Your assignment:
Copy out the data that follows exactly, leaving out no line.

Supplied material:
Start of Block
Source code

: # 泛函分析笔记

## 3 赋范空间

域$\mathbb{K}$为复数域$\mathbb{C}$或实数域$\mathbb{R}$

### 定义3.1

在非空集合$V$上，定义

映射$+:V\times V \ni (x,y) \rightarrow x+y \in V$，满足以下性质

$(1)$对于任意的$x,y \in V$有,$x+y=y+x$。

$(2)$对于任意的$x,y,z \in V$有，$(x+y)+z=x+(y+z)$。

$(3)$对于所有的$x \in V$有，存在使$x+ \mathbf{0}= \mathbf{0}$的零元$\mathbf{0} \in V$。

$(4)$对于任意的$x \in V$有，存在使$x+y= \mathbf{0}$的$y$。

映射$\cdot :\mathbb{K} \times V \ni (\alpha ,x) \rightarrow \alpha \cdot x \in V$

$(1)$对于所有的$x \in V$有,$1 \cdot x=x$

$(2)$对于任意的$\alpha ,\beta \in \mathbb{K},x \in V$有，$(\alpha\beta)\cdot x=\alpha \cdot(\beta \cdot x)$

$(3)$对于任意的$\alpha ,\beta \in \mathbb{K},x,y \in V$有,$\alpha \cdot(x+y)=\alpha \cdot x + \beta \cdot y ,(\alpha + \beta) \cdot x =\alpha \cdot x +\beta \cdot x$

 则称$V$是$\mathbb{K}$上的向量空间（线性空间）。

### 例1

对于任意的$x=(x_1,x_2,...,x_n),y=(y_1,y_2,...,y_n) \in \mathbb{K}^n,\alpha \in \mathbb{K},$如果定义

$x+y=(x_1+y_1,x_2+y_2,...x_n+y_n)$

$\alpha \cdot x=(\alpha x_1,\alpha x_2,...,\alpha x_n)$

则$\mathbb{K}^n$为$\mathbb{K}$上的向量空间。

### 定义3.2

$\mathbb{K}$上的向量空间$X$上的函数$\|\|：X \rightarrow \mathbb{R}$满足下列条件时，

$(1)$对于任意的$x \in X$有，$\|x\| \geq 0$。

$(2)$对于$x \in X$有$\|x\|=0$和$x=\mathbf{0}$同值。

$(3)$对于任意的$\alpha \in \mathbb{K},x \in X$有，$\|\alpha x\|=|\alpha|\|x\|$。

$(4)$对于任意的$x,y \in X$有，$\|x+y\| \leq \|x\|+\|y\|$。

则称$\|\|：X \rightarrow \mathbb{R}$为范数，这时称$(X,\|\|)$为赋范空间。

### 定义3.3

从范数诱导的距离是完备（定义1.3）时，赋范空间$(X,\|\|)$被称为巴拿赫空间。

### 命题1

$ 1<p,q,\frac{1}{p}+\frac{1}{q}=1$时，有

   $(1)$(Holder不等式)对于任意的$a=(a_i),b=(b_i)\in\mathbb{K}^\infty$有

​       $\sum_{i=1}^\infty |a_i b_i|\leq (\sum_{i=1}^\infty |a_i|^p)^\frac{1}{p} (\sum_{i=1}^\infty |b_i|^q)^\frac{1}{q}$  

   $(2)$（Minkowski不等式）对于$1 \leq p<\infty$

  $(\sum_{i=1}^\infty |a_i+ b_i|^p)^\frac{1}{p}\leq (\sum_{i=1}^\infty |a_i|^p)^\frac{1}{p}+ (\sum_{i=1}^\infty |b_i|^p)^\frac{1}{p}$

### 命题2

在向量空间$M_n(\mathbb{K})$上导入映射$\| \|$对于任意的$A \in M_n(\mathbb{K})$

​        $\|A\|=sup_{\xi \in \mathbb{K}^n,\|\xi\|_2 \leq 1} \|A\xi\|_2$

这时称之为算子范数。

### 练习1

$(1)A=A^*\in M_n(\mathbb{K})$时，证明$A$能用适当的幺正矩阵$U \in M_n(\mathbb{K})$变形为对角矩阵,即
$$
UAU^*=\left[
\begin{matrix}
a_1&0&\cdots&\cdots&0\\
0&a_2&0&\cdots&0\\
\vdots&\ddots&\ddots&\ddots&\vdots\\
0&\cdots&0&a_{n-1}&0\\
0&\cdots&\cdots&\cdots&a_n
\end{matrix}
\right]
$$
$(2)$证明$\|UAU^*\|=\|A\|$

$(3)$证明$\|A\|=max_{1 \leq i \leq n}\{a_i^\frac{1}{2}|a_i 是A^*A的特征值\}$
End of Block
Solution to the exercise:
Source code

: # 泛函分析笔记

## 3 赋范空间

域$\mathbb{K}$为复数域$\mathbb{C}$或实数域$\mathbb{R}$

### 定义3.1

在非空集合$V$上，定义

映射$+:V\times V \ni (x,y) \rightarrow x+y \in V$，满足以下性质

$(1)$对于任意的$x,y \in V$有,$x+y=y+x$。

$(2)$对于任意的$x,y,z \in V$有，$(x+y)+z=x+(y+z)$。

$(3)$对于所有的$x \in V$有，存在使$x+ \mathbf{0}= \mathbf{0}$的零元$\mathbf{0} \in V$。

$(4)$对于任意的$x \in V$有，存在使$x+y= \mathbf{0}$的$y$。

映射$\cdot :\mathbb{K} \times V \ni (\alpha ,x) \rightarrow \alpha \cdot x \in V$

$(1)$对于所有的$x \in V$有,$1 \cdot x=x$

$(2)$对于任意的$\alpha ,\beta \in \mathbb{K},x \in V$有，$(\alpha\beta)\cdot x=\alpha \cdot(\beta \cdot x)$

$(3)$对于任意的$\alpha ,\beta \in \mathbb{K},x,y \in V$有,$\alpha \cdot(x+y)=\alpha \cdot x + \beta \cdot y ,(\alpha + \beta) \cdot x =\alpha \cdot x +\beta \cdot x$

 则称$V$是$\mathbb{K}$上的向量空间（线性空间）。

### 例1

对于任意的$x=(x_1,x_2,...,x_n),y=(y_1,y_2,...,y_n) \in \mathbb{K}^n,\alpha \in \mathbb{K},$如果定义

$x+y=(x_1+y_1,x_2+y_2,...x_n+y_n)$

$\alpha \cdot x=(\alpha x_1,\alpha x_2,...,\alpha x_n)$

则$\mathbb{K}^n$为$\mathbb{K}$上的向量空间。

### 定义3.2

$\mathbb{K}$上的向量空间$X$上的函数$\|\|：X \rightarrow \mathbb{R}$满足下列条件时，

$(1)$对于任意的$x \in X$有，$\|x\| \geq 0$。

$(2)$对于$x \in X$有$\|x\|=0$和$x=\mathbf{0}$同值。

$(3)$对于任意的$\alpha \in \mathbb{K},x \in X$有，$\|\alpha x\|=|\alpha|\|x\|$。

$(4)$对于任意的$x,y \in X$有，$\|x+y\| \leq \|x\|+\|y\|$。

则称$\|\|：X \rightarrow \mathbb{R}$为范数，这时称$(X,\|\|)$为赋范空间。

### 定义3.3

从范数诱导的距离是完备（定义1.3）时，赋范空间$(X,\|\|)$被称为巴拿赫空间。

### 命题1

$ 1<p,q,\frac{1}{p}+\frac{1}{q}=1$时，有

   $(1)$(Holder不等式)对于任意的$a=(a_i),b=(b_i)\in\mathbb{K}^\infty$有

​       $\sum_{i=1}^\infty |a_i b_i|\leq (\sum_{i=1}^\infty |a_i|^p)^\frac{1}{p} (\sum_{i=1}^\infty |b_i|^q)^\frac{1}{q}$  

   $(2)$（Minkowski不等式）对于$1 \leq p<\infty$

  $(\sum_{i=1}^\infty |a_i+ b_i|^p)^\frac{1}{p}\leq (\sum_{i=1}^\infty |a_i|^p)^\frac{1}{p}+ (\sum_{i=1}^\infty |b_i|^p)^\frac{1}{p}$

### 命题2

在向量空间$M_n(\mathbb{K})$上导入映射$\| \|$对于任意的$A \in M_n(\mathbb{K})$

​        $\|A\|=sup_{\xi \in \mathbb{K}^n,\|\xi\|_2 \leq 1} \|A\xi\|_2$

这时称之为算子范数。

### 练习1

$(1)A=A^*\in M_n(\mathbb{K})$时，证明$A$能用适当的幺正矩阵$U \in M_n(\mathbb{K})$变形为对角矩阵,即
$$
UAU^*=\left[
\begin{matrix}
a_1&0&\cdots&\cdots&0\\
0&a_2&0&\cdots&0\\
\vdots&\ddots&\ddots&\ddots&\vdots\\
0&\cdots&0&a_{n-1}&0\\
0&\cdots&\cdots&\cdots&a_n
\end{matrix}
\right]
$$
$(2)$证明$\|UAU^*\|=\|A\|$

$(3)$证明$\|A\|=max_{1 \leq i \leq n}\{a_i^\frac{1}{2}|a_i 是A^*A的特征值\}$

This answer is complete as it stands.